TASK MATERIAL:
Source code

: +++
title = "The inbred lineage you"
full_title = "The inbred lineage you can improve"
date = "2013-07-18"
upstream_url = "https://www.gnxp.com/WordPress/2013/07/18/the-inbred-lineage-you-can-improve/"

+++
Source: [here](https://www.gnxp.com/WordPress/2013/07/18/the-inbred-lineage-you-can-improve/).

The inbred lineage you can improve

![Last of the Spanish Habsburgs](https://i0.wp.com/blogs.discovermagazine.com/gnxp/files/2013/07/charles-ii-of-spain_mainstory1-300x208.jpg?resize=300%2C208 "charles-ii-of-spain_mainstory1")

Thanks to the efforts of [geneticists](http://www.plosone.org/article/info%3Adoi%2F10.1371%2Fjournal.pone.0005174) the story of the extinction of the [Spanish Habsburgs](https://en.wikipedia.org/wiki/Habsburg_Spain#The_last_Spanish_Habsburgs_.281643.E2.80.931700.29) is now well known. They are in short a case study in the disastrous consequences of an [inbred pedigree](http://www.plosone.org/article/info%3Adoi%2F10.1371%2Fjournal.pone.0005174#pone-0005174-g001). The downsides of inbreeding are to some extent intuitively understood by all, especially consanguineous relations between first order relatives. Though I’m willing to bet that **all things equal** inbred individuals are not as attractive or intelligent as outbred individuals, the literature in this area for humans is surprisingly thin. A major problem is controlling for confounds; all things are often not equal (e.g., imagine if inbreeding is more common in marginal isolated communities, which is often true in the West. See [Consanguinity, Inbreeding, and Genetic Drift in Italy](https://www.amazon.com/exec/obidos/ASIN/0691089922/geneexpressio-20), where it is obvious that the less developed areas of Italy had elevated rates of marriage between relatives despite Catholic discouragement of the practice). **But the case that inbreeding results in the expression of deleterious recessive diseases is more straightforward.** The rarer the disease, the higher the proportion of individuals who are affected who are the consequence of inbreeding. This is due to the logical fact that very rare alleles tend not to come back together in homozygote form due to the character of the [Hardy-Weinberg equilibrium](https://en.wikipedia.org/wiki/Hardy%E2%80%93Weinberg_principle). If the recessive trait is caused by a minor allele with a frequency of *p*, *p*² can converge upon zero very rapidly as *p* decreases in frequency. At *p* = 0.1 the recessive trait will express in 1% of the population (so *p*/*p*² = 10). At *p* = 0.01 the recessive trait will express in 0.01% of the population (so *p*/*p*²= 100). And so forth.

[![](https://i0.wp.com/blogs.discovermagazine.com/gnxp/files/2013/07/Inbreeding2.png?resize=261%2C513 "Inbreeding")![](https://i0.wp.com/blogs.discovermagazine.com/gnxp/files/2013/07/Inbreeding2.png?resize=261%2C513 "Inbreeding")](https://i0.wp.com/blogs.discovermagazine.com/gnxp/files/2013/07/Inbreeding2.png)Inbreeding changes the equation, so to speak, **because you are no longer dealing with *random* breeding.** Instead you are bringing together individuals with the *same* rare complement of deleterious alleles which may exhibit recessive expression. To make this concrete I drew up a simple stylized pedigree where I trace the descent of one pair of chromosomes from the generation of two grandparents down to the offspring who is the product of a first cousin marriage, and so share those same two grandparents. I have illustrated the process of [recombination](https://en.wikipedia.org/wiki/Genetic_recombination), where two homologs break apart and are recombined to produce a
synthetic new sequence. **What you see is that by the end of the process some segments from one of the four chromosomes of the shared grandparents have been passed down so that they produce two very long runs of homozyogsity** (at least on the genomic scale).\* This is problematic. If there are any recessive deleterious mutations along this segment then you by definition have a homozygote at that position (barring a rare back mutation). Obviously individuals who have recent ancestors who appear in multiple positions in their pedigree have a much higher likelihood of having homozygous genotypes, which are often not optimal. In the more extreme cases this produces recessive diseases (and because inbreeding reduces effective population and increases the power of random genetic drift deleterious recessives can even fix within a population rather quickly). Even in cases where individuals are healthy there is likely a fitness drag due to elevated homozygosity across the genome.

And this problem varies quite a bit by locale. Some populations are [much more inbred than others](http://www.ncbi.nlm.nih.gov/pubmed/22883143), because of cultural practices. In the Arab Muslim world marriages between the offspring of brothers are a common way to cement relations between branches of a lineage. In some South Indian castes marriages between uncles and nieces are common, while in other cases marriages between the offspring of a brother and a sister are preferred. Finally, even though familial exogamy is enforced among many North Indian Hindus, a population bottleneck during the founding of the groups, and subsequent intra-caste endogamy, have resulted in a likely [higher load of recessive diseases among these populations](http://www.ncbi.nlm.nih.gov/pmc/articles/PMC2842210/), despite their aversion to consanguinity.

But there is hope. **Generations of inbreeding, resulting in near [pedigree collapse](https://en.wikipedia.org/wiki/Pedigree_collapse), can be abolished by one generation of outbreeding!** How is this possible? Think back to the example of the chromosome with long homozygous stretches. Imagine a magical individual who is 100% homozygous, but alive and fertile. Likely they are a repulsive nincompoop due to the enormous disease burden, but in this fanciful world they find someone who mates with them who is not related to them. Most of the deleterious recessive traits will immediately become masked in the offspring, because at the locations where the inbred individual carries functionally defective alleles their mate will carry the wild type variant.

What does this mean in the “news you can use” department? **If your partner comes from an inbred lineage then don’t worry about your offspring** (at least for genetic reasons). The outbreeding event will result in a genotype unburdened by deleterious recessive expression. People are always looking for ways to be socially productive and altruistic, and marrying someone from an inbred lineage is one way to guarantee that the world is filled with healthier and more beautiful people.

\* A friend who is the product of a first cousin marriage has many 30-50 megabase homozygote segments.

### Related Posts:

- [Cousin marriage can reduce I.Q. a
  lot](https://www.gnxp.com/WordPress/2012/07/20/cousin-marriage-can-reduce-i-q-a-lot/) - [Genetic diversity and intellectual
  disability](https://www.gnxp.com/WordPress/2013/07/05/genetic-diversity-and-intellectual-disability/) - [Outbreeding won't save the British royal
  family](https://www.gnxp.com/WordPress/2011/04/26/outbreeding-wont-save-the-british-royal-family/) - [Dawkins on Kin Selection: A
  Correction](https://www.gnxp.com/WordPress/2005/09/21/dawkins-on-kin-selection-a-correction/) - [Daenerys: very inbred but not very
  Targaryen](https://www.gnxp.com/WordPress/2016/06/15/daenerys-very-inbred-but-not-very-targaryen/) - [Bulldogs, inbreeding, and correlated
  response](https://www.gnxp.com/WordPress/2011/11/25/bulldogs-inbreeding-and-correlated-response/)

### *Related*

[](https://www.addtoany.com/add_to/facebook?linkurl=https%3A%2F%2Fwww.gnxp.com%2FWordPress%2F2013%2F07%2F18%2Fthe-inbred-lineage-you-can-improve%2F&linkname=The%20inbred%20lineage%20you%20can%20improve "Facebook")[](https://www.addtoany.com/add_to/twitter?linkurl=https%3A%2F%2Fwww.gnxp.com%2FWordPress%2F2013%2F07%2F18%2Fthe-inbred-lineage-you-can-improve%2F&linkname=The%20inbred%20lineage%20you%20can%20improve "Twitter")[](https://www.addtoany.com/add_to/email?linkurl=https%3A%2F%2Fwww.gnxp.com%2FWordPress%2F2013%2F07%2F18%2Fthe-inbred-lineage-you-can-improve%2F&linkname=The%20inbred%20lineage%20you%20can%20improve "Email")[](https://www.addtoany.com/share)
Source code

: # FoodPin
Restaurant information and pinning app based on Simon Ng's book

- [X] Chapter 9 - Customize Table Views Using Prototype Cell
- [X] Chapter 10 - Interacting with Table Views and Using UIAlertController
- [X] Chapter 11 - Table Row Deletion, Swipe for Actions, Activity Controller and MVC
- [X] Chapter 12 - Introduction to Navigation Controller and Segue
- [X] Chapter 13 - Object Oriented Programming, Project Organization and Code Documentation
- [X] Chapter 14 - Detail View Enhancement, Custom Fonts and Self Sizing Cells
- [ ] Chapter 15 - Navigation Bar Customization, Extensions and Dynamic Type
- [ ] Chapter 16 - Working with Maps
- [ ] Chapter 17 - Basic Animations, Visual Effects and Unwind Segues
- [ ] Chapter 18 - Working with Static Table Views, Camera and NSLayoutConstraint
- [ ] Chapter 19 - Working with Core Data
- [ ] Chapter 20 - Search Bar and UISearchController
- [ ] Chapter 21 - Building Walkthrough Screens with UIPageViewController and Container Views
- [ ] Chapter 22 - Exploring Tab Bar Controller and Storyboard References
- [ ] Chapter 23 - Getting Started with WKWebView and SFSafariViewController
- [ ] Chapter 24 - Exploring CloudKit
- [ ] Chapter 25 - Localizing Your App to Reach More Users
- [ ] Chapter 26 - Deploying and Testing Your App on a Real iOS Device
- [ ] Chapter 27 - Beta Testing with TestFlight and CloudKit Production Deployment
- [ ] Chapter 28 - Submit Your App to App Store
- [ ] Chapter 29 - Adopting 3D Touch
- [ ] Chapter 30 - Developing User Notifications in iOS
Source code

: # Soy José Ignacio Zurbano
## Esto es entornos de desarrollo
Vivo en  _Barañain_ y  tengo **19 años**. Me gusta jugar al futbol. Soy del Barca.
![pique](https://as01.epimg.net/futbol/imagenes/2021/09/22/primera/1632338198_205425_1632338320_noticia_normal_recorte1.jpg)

TASK REQUIREMENTS: Look through the data above and return exactly the lines from the one that contains "### *Related*" to the one that contains "- [ ] Chapter 17", inclusive, with nothing else.

RESULT FOR THIS EXERCISE:
### *Related*

[](https://www.addtoany.com/add_to/facebook?linkurl=https%3A%2F%2Fwww.gnxp.com%2FWordPress%2F2013%2F07%2F18%2Fthe-inbred-lineage-you-can-improve%2F&linkname=The%20inbred%20lineage%20you%20can%20improve "Facebook")[](https://www.addtoany.com/add_to/twitter?linkurl=https%3A%2F%2Fwww.gnxp.com%2FWordPress%2F2013%2F07%2F18%2Fthe-inbred-lineage-you-can-improve%2F&linkname=The%20inbred%20lineage%20you%20can%20improve "Twitter")[](https://www.addtoany.com/add_to/email?linkurl=https%3A%2F%2Fwww.gnxp.com%2FWordPress%2F2013%2F07%2F18%2Fthe-inbred-lineage-you-can-improve%2F&linkname=The%20inbred%20lineage%20you%20can%20improve "Email")[](https://www.addtoany.com/share)
Source code

: # FoodPin
Restaurant information and pinning app based on Simon Ng's book

- [X] Chapter 9 - Customize Table Views Using Prototype Cell
- [X] Chapter 10 - Interacting with Table Views and Using UIAlertController
- [X] Chapter 11 - Table Row Deletion, Swipe for Actions, Activity Controller and MVC
- [X] Chapter 12 - Introduction to Navigation Controller and Segue
- [X] Chapter 13 - Object Oriented Programming, Project Organization and Code Documentation
- [X] Chapter 14 - Detail View Enhancement, Custom Fonts and Self Sizing Cells
- [ ] Chapter 15 - Navigation Bar Customization, Extensions and Dynamic Type
- [ ] Chapter 16 - Working with Maps
- [ ] Chapter 17 - Basic Animations, Visual Effects and Unwind Segues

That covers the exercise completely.